Privacy Europe

European Privacy Framework

European privacy legislation is made up of two parts: The Data Protection Directive (95/46/EC) exists as a common ground across Europe. The Directive is a legislative act of the European Union that requires all member states to ensure there is an "adequate" level of data protection. The second part consists of diverse national laws.


Privacy issues first appeared in some European countries in the 1970s, when countries started to process their citizens' data on a massive scale - which led to the first privacy laws. The demand for protection increased in the 1980s when private companies started gathering data about their customers. A common protection system was then implemented across Europe, followed by a Directive in 1995. Every European country had to adapt this set of rules to their national regulations.

The Right of privacy

In Europe, privacy is considered as a human right. Article 2 of the Directive states that 'data-processing systems are designed to serve man; they must, whatever the nationality or residence of persons involved, respect their fundamental rights and freedoms, notably the right to privacy, and contribute to economic and social progress, trade expansion and the well-being of individuals'.

Common ground

According to the Directive, every European country must have a national law system about privacy in order to provide a high level of protection. Each country must have an independent Data Protection Authority, which supervises compliance and investigates applications with the power to bring violations to courts.

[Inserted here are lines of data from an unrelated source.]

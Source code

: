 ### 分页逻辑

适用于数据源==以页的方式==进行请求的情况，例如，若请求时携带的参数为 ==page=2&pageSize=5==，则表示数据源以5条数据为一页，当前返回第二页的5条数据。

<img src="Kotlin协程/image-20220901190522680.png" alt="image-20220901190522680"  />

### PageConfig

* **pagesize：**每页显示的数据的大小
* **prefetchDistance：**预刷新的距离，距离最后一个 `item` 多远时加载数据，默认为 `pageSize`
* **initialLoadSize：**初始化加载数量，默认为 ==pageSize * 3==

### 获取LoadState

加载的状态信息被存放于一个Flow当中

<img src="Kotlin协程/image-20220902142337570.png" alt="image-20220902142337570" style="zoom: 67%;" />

This common ground allows free data transfers within the European borders; however, when personal data leaves Europe, the same level of protection and compliance must be guaranteed by additional measures. A dedicated Working Party, named after the "G29" article, issues recommendations about practical compliance matters.

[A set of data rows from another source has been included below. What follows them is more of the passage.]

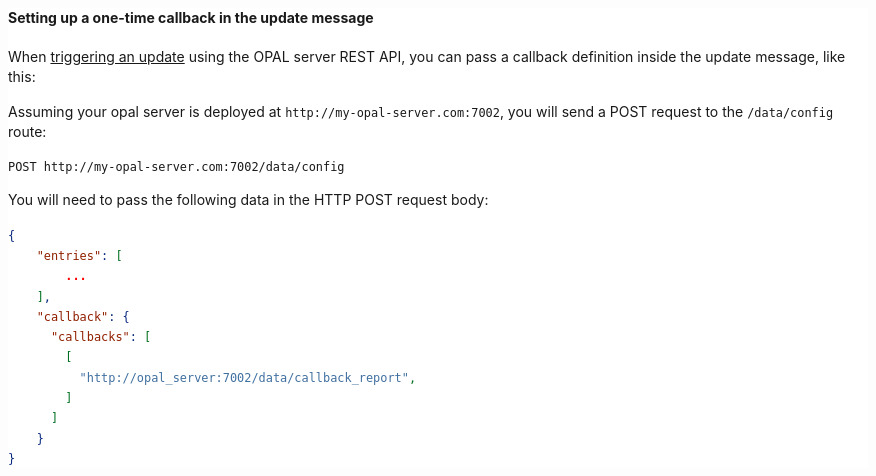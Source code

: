 #### Setting up a one-time callback in the update message
When [triggering an update](https://github.com/authorizon/opal/blob/master/docs/HOWTO/trigger_data_updates.md) using the OPAL server REST API, you can pass a callback definition inside the update message, like this:

Assuming your opal server is deployed at `http://my-opal-server.com:7002`, you will send a POST request to the `/data/config` route:

```
POST http://my-opal-server.com:7002/data/config
```

You will need to pass the following data in the HTTP POST request body:
```json
{
    "entries": [
        ...
    ],
    "callback": {
      "callbacks": [
        [
          "http://opal_server:7002/data/callback_report",
        ]
      ]
    }
}
```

Framework for Personal Data Transfer

The Directive and the European Commission provide multiple solutions to ensure compliance, whether you export data mainly to the USA or worldwide. Other solutions may apply if you have either just a few or hundreds of contractors outside Europe. It is important to be careful when choosing between Privacy Shield (see: Data transfer framework), Binding Corporate Rules, Standard Contract Clauses, or even creating your own Compliance process.

National differences

Despite the European common ground, each country still has its own different law system. For instance, the amount of fines for being non-compliant can vary from 5.000 to 1,5 million Euros according to the country; Compliance rules differ depending on the local culture, for example there are huge differences between UK and Greece. And of course every form has to be filled in using the local languages.

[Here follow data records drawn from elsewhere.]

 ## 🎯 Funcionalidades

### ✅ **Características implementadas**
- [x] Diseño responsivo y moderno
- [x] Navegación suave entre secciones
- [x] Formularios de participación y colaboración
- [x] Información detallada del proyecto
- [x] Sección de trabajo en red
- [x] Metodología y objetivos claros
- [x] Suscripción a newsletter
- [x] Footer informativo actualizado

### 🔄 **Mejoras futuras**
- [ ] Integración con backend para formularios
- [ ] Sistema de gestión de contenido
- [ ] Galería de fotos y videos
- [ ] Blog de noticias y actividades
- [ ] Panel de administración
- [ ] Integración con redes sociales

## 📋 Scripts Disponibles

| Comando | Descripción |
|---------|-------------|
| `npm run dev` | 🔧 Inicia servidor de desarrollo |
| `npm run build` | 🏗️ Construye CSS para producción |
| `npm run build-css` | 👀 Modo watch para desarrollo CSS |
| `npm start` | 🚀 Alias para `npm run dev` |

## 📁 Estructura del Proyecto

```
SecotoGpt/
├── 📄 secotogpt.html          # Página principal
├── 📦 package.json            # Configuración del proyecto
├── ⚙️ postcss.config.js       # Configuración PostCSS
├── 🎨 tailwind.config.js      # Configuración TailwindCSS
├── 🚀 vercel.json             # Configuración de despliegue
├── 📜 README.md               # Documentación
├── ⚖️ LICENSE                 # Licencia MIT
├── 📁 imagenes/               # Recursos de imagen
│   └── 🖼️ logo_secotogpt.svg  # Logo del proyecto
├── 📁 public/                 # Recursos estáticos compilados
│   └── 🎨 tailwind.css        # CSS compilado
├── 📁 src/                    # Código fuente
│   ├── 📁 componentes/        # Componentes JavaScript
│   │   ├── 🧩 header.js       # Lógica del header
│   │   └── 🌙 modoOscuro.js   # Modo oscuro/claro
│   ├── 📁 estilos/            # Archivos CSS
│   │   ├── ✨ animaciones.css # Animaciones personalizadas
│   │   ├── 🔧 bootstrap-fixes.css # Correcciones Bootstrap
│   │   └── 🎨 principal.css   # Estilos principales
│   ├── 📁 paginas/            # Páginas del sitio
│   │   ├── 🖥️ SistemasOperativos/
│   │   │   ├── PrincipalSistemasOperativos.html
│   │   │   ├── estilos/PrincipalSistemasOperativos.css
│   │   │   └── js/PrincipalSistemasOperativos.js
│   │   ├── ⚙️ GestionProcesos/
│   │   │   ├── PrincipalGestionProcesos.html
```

Data Protection Officer (DPO)

Some countries allow companies to appoint a Data Protection Officer (DPO). They are in charge of:

  • ensuring internal compliance of all processes handling personal data
  • fulfilling the formal obligations (i.e. preparing forms)
  • advising and educating management, as well as teaching other employees
  • replying to inquiries from customers, employees, and the public
  • communicating with the Data Protection Authority and discussing any issues

While the American Chief Privacy Officer (CPO) has no formal or legal existence, the European DPO gets his rights from law. In Germany a DPO is mandatory, whereas companies in France, Luxemburg, Netherlands and Sweden have the choice to appoint one. In other countries there is no legal existence yet, but having an official person in charge has proven to be effective in order to solve privacy issues.